■ ABOUT THIS EXERCISE ■
Using the entries that follow, establish how many lines contain the word "error" and give only that figure.

# # # #

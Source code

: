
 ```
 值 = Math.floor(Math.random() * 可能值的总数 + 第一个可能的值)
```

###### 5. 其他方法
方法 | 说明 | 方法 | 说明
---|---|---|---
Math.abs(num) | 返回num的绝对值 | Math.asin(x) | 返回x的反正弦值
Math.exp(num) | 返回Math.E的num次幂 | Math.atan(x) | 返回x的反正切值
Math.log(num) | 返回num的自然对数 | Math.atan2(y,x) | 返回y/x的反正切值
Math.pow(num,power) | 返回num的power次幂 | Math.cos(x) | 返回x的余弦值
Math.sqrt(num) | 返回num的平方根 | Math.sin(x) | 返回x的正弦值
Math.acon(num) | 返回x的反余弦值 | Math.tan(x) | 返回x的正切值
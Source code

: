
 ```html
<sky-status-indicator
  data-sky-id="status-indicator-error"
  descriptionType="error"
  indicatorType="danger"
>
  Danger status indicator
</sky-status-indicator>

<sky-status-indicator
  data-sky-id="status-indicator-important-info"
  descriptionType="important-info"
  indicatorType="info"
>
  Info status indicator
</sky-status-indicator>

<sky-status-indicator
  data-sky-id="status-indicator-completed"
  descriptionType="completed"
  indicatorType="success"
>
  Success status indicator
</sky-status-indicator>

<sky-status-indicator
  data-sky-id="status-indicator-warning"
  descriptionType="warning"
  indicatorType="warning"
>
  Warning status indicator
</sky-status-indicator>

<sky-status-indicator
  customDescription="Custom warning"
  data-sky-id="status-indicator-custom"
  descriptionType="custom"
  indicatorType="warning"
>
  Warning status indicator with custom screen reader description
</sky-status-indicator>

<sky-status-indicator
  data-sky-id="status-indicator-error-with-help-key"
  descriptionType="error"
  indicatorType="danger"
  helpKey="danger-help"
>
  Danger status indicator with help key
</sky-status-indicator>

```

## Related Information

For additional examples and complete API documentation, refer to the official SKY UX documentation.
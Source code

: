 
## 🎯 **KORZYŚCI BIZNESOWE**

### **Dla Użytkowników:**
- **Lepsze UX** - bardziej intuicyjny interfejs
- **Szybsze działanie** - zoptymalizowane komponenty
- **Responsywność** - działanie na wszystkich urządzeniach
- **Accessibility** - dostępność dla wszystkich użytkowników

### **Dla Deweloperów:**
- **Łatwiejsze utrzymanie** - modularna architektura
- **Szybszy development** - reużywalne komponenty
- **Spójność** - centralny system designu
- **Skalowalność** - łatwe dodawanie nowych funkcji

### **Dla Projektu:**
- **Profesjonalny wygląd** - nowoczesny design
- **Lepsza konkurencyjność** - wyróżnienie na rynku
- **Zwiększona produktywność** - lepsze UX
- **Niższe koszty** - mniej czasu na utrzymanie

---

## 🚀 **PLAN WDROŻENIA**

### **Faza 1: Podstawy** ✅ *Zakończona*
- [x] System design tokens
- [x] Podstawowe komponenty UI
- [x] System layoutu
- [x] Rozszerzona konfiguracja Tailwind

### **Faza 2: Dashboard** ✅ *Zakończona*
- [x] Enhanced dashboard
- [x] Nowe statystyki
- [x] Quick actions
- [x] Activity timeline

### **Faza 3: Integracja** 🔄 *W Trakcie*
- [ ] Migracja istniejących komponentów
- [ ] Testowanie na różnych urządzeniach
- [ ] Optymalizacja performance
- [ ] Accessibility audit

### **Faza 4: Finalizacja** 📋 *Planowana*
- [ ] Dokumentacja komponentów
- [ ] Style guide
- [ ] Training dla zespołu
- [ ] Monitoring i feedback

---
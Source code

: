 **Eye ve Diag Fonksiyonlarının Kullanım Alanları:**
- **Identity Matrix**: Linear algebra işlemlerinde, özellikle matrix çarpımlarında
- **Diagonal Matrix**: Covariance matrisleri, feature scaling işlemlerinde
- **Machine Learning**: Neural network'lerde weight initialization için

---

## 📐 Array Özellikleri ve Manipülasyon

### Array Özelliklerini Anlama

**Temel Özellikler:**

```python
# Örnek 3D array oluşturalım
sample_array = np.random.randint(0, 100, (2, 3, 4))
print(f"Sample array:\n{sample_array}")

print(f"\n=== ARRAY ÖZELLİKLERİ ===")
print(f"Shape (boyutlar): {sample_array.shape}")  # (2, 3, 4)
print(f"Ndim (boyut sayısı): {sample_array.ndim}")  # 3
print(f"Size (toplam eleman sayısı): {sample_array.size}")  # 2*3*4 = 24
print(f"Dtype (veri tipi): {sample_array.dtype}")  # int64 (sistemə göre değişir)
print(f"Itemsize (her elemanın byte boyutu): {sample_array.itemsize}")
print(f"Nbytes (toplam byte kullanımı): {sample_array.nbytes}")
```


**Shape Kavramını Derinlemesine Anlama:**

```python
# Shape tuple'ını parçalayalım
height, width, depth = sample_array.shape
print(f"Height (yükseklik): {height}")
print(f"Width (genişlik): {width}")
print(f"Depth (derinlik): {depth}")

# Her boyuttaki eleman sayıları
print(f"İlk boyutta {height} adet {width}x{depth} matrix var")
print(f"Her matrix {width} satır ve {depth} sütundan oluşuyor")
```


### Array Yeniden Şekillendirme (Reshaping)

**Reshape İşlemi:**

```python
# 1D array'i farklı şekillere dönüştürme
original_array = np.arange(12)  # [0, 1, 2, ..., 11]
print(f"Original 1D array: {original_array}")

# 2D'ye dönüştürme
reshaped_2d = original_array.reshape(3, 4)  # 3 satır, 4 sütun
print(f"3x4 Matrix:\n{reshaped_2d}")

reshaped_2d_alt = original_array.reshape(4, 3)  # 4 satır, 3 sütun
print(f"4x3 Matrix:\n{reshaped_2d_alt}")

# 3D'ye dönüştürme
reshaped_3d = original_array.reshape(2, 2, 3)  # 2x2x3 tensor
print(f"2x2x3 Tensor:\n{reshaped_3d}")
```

# # # #

■ RESPONSE TO THIS EXERCISE ■
4